Возвращение в Германию, начатое отъездом из Парижа 1 августа 1807 года и задержанное романом принца Августа с Рекамье, состоялось только в начале ноября. Катастрофа Пруссии унесла с собой молодость Клаузевица. На немецкую почву он вернулся с наполовину созревшим мировоззрением, истомившийся в плену, но еще не отчаявшийся в будущем Германии.
Кружок реформы
Четыре с половиной года провел Клаузевиц на родине, от возвращения из плена в ноябре 1807 года до добровольной эмиграции в апреле 1812 года. Основным тоном настроения Клаузевица за это время было глубокое недоверие и презрительное отношение к своим соотечественникам. Будни немецкой жизни раздражали Клаузевица. Население занималось своим делом и, как казалось Клаузевицу, уделяло недостаточно внимания делу освобождения Германии от наполеоновского гнета.

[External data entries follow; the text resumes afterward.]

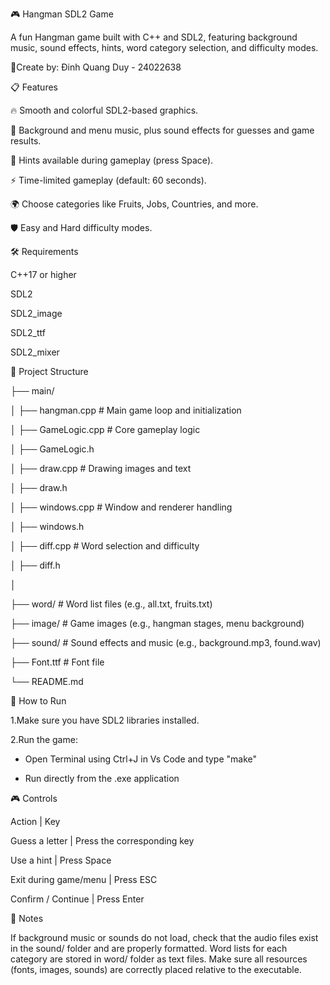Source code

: 🎮 Hangman SDL2 Game

A fun Hangman game built with C++ and SDL2, featuring background music, sound effects, hints, word category selection, and difficulty modes.

📜Create by: Đinh Quang Duy - 24022638

📋 Features

🔥 Smooth and colorful SDL2-based graphics.

🎵 Background and menu music, plus sound effects for guesses and game results.

🧠 Hints available during gameplay (press Space).

⚡ Time-limited gameplay (default: 60 seconds).

🌍 Choose categories like Fruits, Jobs, Countries, and more.

🛡️ Easy and Hard difficulty modes.


🛠 Requirements

C++17 or higher

SDL2

SDL2_image

SDL2_ttf

SDL2_mixer


📂 Project Structure

├── main/

│   ├── hangman.cpp        # Main game loop and initialization

│   ├── GameLogic.cpp      # Core gameplay logic

│   ├── GameLogic.h

│   ├── draw.cpp           # Drawing images and text

│   ├── draw.h

│   ├── windows.cpp        # Window and renderer handling

│   ├── windows.h

│   ├── diff.cpp           # Word selection and difficulty

│   ├── diff.h

│

├── word/                  # Word list files (e.g., all.txt, fruits.txt)

├── image/                 # Game images (e.g., hangman stages, menu background)

├── sound/                 # Sound effects and music (e.g., background.mp3, found.wav)

├── Font.ttf               # Font file

└── README.md



🚀 How to Run


1.Make sure you have SDL2 libraries installed.

2.Run the game: 

+ Open Terminal using Ctrl+J in Vs Code and type "make"

+ Run directly from the .exe application

🎮 Controls

Action	|                     Key

Guess a letter	|            Press the corresponding key

Use a hint   |       	      Press Space

Exit during game/menu	  |    Press ESC

Confirm / Continue	 |       Press Enter


💬 Notes

If background music or sounds do not load, check that the audio files exist in the sound/ folder and are properly formatted.
Word lists for each category are stored in word/ folder as text files.
Make sure all resources (fonts, images, sounds) are correctly placed relative to the executable.

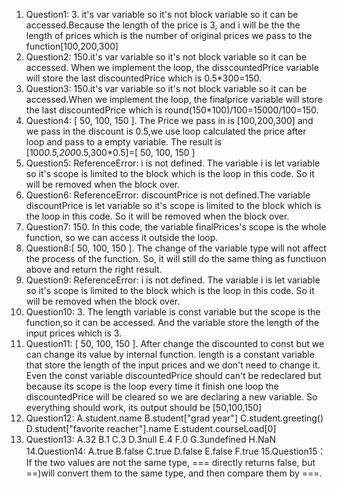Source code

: 1. Question1: 3. it's var variable so it's not block variable so it can be accessed.Because the length of the price is 3, and i will be the the length of prices which is the number of original prices we pass to the function[100,200,300]
2. Question2: 150.it's var variable so it's not block variable so it can be accessed. When we implement the loop, the disscountedPrice variable will store the last discountedPrice which is 0.5*300=150.
3. Question3: 150.it's var variable so it's not block variable so it can be accessed.When we implement the loop, the finalprice variable will store the last discountedPrice which is round(150*100)/100=15000/100=150.
4. Question4: [ 50, 100, 150 ]. The Price we pass in is [100,200,300] and we pass in the discount is 0.5,we use loop calculated the price after loop and pass to a empty variable. The result is [100*0.5,200*0.5,300*0.5]=[ 50, 100, 150 ]
5. Question5:  ReferenceError: i is not defined. The variable i is let variable so it's scope is limited to the block which is the loop in this code. So it will be removed when the block over.
6. Question6:  ReferenceError: discountPrice is not defined.The variable discountPrice is let variable so it's scope is limited to the block which is the loop in this code. So it will be removed when the block over.
7. Question7: 150. In this code, the variable finalPrices's scope is the whole function, so we can access it outside the loop.
8. Question8:[ 50, 100, 150 ]. The change of the variable type will not affect the process of the function. So, it will still do the same thing as functiuon above and return the right result.
9. Question9: ReferenceError: i is not defined. The variable i is let variable so it's scope is limited to the block which is the loop in this code. So it will be removed when the block over.
10. Question10: 3. The length variable is const variable but the scope is the function,so it can be accessed. And the variable store the length of the input prices which is 3.
11. Question11: [ 50, 100, 150 ]. After change the discounted to const but we can change its value by internal function. length is a constant variable that store the length of the input prices and we don't need to change it. Even the const variable discountedPrice should can't be redeclared but because its scope is the loop every time it finish one loop the discountedPrice will be cleared so we are declaring a new variable. So everything should work, its output should be [50,100,150]
12. Question12:
    A.student.name 
    B.student["grad year"]
    C.student.greeting()
    D.student["favorite reacher"].name
    E.student.courseLoad[0]
13. Question13:
    A.32
    B.1
    C.3
    D.3null
    E.4
    F.0
    G.3undefined
    H.NaN
14.Question14:
    A.true
    B.false
    C.true
    D.false
    E.false
    F.true
15.Question15：If the two values are not the same type, === directly returns false, but ==)will convert them to the same type, and then compare them by ===.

Он едко отзывается даже о популярной среди патриотов прусской королеве Луизе, которая позволила себе так забыться, что протанцевала однажды до двух часов утра. Допустимо ли такое легкомыслие, когда будущее Пруссии, которую уже почти раздавил Наполеон, столь чревато угрозами? «Жизнь среди поколения, которое само себя не уважает и не способно пожертвовать собой и своим достоянием во имя самой священной цели, отравляет и хоронит все радости существования». «В отношении нашей судьбы я – самый крайний пессимист; по правде говоря, мы и не заслуживаем лучшей участи. Бедное германское отечество! Его гордое чело должно поникнуть. Так хочет судьба, с которой нельзя вступить в спор, так как яд гнусности, беспрерывно отравляющий здоровые части нашей страны и препятствующий всякому выздоровлению, победить еще в десять раз труднее, чем внешнюю тиранию».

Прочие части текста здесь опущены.